## Stored data
..............................

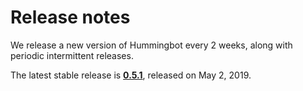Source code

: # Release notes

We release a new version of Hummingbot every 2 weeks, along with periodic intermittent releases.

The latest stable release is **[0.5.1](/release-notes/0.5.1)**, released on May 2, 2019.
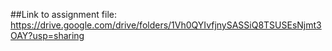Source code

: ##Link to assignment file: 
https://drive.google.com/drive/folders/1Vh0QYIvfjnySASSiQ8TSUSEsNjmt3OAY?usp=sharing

..............................

## THE PROBLEM
Begin with the line containing "The latest stable" and end with the last line of the entries above. Copy those lines exactly, both ends included, and drop every picture.

## RESULT FOR THIS EXERCISE
The latest stable release is **[0.5.1](/release-notes/0.5.1)**, released on May 2, 2019.
Source code

: ##Link to assignment file: 
https://drive.google.com/drive/folders/1Vh0QYIvfjnySASSiQ8TSUSEsNjmt3OAY?usp=sharing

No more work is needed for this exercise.